*What this task involves*:
What is needed here is an exact repetition of the records below, beginning at the line that has "- 缺乏真正多核系统的性能。" and stopping after the line that has "# Good Luck!".

*Task material*:
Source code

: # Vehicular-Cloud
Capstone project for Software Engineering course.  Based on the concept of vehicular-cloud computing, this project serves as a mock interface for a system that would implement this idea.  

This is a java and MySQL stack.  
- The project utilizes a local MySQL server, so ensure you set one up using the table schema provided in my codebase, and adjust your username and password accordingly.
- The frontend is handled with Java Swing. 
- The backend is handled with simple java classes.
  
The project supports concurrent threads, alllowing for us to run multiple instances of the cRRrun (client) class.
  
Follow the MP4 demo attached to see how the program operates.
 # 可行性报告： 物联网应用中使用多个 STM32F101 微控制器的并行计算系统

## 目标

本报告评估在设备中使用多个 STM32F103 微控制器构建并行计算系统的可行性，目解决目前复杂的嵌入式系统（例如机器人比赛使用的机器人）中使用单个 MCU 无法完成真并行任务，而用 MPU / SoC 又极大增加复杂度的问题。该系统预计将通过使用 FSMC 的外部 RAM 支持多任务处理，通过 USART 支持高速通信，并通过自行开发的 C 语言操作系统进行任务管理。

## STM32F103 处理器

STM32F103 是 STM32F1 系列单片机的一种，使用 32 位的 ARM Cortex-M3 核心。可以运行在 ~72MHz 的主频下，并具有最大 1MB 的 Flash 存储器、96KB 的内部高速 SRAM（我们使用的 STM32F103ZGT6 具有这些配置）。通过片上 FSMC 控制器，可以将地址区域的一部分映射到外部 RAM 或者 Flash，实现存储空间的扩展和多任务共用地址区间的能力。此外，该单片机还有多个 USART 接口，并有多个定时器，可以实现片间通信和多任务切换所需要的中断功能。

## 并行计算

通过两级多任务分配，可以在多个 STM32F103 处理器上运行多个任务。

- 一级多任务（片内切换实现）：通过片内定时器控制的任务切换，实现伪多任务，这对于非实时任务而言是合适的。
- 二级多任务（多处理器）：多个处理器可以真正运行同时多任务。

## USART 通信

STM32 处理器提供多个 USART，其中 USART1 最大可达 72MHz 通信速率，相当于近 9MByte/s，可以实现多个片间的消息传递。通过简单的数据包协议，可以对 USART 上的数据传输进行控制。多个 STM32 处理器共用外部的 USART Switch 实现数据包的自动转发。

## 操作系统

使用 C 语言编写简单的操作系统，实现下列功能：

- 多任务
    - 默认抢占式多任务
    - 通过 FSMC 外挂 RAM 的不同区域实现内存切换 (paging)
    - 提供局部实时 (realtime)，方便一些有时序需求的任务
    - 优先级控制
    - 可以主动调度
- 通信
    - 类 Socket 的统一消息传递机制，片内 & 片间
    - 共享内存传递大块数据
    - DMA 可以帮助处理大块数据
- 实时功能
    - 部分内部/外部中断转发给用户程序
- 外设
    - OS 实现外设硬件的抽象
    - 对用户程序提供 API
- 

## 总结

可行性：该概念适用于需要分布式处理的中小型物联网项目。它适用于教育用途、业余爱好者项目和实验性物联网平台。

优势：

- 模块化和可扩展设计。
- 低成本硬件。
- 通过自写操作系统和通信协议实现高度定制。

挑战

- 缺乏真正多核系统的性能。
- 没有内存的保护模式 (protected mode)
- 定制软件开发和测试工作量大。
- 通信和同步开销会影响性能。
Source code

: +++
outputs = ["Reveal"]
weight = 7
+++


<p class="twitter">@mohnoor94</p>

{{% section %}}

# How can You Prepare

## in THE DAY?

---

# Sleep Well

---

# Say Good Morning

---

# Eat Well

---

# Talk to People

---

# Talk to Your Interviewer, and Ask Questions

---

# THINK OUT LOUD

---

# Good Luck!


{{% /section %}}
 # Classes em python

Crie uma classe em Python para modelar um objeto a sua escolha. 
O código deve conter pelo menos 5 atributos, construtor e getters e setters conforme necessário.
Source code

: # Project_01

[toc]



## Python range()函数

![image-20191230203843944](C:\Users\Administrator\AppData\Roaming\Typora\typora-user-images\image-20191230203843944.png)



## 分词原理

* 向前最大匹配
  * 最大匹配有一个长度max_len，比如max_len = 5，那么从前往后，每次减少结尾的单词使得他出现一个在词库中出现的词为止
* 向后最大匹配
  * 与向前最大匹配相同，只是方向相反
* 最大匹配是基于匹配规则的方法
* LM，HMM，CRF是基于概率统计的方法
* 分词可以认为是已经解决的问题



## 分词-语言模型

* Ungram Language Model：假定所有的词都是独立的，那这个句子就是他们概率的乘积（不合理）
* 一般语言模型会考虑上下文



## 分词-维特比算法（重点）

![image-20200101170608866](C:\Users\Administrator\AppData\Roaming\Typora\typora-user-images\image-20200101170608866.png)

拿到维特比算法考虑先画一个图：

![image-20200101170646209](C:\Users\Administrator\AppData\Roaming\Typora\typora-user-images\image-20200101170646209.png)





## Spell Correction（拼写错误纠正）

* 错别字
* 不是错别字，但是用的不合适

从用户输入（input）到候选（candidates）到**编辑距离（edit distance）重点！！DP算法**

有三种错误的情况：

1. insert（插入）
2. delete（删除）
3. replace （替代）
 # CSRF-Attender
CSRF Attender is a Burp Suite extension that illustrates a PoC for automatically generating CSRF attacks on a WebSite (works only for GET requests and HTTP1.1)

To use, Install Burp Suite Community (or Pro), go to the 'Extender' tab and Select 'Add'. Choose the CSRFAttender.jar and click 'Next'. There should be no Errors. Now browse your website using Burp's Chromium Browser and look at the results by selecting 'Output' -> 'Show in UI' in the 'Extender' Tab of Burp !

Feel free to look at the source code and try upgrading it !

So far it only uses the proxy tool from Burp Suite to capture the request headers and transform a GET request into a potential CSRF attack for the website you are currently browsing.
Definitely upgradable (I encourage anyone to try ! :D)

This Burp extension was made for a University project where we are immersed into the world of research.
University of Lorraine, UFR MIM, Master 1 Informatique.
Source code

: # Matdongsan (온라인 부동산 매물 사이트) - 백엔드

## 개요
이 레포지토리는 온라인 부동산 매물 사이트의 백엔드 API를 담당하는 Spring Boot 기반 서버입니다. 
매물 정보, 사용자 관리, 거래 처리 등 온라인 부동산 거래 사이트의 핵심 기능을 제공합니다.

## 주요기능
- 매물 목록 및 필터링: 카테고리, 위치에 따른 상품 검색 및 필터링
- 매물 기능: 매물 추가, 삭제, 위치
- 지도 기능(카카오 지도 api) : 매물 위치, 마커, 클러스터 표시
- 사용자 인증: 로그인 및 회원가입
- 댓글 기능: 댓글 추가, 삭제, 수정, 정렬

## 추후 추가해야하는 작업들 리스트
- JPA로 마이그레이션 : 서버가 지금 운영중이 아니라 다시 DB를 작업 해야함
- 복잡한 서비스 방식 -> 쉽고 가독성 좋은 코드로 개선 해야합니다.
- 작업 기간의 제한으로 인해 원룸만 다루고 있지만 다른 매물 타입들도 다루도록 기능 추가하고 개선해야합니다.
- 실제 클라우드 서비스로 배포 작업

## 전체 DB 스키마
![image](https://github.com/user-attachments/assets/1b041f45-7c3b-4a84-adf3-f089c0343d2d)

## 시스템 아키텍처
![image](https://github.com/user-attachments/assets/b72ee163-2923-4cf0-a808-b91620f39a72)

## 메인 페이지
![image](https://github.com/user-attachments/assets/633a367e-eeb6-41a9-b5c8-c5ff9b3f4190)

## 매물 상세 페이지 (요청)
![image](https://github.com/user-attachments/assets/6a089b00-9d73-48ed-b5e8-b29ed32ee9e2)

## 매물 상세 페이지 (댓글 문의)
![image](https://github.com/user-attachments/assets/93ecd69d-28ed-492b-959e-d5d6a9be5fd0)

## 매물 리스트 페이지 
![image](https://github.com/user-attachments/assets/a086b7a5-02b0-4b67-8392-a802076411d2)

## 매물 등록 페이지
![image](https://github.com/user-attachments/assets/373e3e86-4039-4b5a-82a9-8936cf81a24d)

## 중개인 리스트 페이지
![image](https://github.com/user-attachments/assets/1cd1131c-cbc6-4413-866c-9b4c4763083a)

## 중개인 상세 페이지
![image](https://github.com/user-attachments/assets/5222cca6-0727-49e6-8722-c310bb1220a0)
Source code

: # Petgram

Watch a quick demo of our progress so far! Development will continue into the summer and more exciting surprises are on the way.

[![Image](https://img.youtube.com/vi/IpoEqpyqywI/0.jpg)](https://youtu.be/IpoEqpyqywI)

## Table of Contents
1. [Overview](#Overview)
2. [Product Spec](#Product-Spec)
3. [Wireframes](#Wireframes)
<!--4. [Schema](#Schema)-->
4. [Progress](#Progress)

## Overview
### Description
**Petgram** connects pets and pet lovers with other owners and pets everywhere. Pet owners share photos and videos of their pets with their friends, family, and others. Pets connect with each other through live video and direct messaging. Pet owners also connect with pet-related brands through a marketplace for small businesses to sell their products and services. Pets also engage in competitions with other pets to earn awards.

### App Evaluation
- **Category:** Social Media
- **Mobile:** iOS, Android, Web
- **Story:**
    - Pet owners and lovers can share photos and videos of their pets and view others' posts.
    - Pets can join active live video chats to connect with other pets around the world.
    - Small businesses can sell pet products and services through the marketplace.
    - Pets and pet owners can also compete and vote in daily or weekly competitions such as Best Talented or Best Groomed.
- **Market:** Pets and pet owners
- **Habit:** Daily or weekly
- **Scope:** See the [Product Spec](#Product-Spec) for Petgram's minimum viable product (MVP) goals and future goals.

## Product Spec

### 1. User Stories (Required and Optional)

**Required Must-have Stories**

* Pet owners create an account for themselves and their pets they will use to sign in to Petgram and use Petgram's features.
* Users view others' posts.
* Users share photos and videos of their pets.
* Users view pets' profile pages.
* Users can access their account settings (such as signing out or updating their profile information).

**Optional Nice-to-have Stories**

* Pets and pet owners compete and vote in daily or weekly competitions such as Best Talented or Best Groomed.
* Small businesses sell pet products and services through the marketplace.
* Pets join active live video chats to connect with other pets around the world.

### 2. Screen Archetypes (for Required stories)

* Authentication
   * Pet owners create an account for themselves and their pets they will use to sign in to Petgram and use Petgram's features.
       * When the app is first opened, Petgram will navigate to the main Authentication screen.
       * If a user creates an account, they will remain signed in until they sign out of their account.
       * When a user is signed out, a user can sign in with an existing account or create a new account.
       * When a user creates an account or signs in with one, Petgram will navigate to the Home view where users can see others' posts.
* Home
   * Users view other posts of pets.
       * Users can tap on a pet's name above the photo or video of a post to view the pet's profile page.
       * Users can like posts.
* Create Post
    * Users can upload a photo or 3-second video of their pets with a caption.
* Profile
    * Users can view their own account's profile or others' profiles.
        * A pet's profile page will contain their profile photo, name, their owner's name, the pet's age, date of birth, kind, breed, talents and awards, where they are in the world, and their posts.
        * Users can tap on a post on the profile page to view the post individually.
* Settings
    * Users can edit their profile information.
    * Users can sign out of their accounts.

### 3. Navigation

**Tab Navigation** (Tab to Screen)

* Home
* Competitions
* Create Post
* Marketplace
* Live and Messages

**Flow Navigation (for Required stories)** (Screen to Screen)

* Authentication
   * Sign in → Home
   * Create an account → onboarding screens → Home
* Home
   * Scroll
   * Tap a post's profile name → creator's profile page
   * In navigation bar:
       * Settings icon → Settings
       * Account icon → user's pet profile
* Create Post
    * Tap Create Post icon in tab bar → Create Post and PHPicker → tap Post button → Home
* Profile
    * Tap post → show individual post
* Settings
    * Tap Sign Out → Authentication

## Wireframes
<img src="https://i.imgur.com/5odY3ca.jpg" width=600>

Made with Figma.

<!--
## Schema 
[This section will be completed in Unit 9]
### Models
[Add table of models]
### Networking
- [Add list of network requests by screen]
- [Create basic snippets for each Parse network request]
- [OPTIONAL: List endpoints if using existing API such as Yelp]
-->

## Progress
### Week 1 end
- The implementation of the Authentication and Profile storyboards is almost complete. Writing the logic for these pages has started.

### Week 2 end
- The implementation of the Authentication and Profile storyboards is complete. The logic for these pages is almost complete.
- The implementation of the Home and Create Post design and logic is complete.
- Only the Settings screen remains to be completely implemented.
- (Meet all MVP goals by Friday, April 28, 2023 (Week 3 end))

*Answer space*:
- 缺乏真正多核系统的性能。
- 没有内存的保护模式 (protected mode)
- 定制软件开发和测试工作量大。
- 通信和同步开销会影响性能。
Source code

: +++
outputs = ["Reveal"]
weight = 7
+++


<p class="twitter">@mohnoor94</p>

{{% section %}}

# How can You Prepare

## in THE DAY?

---

# Sleep Well

---

# Say Good Morning

---

# Eat Well

---

# Talk to People

---

# Talk to Your Interviewer, and Ask Questions

---

# THINK OUT LOUD

---

# Good Luck!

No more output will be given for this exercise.